» **Task material**
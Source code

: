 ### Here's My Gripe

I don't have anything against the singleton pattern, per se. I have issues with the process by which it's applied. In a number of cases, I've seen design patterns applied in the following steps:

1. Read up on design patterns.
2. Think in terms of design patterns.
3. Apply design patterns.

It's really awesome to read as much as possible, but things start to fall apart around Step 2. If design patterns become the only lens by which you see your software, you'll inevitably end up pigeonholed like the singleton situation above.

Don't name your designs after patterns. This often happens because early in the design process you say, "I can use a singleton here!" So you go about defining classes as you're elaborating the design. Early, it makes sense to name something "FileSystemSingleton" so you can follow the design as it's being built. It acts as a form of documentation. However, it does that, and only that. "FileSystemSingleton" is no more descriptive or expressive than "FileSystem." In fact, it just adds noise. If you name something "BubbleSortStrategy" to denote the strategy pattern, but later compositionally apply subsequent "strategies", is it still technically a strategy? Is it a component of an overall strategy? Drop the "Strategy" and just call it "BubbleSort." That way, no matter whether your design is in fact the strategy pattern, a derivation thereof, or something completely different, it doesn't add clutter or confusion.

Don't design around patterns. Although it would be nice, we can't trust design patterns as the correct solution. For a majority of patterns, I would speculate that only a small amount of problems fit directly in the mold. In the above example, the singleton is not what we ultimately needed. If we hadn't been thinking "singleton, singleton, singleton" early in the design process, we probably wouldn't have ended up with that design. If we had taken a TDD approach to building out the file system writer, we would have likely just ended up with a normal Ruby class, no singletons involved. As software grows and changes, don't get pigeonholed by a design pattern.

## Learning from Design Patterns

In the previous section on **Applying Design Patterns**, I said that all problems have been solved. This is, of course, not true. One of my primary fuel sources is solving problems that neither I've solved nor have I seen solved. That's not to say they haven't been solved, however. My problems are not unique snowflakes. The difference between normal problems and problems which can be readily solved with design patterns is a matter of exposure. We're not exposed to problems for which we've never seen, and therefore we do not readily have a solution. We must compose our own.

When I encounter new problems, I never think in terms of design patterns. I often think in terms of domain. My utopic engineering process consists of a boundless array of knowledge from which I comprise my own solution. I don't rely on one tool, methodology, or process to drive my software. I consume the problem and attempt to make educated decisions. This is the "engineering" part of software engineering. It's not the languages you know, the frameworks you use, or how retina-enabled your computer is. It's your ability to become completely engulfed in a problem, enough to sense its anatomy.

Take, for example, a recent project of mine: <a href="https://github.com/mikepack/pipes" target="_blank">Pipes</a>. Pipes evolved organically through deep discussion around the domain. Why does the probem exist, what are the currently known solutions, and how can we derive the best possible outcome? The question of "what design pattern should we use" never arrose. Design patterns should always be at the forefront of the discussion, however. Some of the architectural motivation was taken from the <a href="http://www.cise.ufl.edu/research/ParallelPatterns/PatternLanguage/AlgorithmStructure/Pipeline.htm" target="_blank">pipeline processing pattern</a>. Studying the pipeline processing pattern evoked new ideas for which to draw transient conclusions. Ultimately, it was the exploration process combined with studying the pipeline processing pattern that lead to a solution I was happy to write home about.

» **Required action**
The stretch of entries above that starts with the line containing "## Learning from Design Patterns" and goes on through the line containing "In the previous" is to be transcribed exactly, and no other line is to be transcribed.

» **Solved exercise**
## Learning from Design Patterns

In the previous section on **Applying Design Patterns**, I said that all problems have been solved. This is, of course, not true. One of my primary fuel sources is solving problems that neither I've solved nor have I seen solved. That's not to say they haven't been solved, however. My problems are not unique snowflakes. The difference between normal problems and problems which can be readily solved with design patterns is a matter of exposure. We're not exposed to problems for which we've never seen, and therefore we do not readily have a solution. We must compose our own.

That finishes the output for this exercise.